▶ [Supplied information]:
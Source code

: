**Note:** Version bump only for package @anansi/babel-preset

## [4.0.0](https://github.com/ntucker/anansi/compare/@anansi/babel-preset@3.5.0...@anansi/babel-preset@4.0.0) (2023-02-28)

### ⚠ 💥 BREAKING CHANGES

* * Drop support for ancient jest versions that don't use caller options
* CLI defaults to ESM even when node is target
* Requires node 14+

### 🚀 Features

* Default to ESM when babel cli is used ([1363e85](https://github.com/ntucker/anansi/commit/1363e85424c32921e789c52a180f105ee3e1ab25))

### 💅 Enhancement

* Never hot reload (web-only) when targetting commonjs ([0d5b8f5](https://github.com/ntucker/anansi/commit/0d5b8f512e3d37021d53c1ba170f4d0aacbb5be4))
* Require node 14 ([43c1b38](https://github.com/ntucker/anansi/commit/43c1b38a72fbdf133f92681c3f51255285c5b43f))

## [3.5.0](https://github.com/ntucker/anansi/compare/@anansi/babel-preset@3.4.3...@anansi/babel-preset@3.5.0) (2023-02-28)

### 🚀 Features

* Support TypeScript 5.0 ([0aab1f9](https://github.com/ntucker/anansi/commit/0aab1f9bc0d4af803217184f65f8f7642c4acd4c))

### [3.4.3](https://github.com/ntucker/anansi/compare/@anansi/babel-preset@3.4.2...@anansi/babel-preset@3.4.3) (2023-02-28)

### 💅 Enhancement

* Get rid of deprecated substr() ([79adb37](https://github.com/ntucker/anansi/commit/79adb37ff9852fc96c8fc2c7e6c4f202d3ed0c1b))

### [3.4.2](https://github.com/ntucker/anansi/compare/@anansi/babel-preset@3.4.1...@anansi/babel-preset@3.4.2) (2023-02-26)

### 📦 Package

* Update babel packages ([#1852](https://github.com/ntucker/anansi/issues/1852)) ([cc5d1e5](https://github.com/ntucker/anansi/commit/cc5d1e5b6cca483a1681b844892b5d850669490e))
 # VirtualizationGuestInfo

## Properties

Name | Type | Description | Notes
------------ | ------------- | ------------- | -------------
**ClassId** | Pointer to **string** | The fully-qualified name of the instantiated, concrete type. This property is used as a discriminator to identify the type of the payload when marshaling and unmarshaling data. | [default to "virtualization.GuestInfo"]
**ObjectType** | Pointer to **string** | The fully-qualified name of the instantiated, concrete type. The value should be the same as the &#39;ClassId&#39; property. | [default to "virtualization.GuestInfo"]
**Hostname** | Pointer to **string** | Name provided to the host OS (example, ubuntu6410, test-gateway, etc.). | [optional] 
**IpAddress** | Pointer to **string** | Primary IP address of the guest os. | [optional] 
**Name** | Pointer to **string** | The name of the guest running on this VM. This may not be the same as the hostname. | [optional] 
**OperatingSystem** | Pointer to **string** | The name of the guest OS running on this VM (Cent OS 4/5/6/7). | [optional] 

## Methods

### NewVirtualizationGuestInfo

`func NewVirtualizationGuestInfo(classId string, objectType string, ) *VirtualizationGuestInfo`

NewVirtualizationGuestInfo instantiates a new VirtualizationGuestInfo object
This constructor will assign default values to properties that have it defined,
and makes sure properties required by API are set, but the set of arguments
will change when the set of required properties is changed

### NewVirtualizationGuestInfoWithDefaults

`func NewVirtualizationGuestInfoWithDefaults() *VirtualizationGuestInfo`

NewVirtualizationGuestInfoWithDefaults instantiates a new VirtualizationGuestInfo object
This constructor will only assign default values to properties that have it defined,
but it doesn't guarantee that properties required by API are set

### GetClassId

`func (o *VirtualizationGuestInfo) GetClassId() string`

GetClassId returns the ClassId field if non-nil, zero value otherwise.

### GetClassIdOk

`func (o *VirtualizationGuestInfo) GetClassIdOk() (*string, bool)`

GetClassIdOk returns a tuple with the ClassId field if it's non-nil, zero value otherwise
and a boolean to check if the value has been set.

▶ [Instructions for the task]: Pull out each line of the listing that holds the string "func".

▶ [Solution to this task]:
`func NewVirtualizationGuestInfo(classId string, objectType string, ) *VirtualizationGuestInfo`
`func NewVirtualizationGuestInfoWithDefaults() *VirtualizationGuestInfo`
`func (o *VirtualizationGuestInfo) GetClassId() string`
`func (o *VirtualizationGuestInfo) GetClassIdOk() (*string, bool)`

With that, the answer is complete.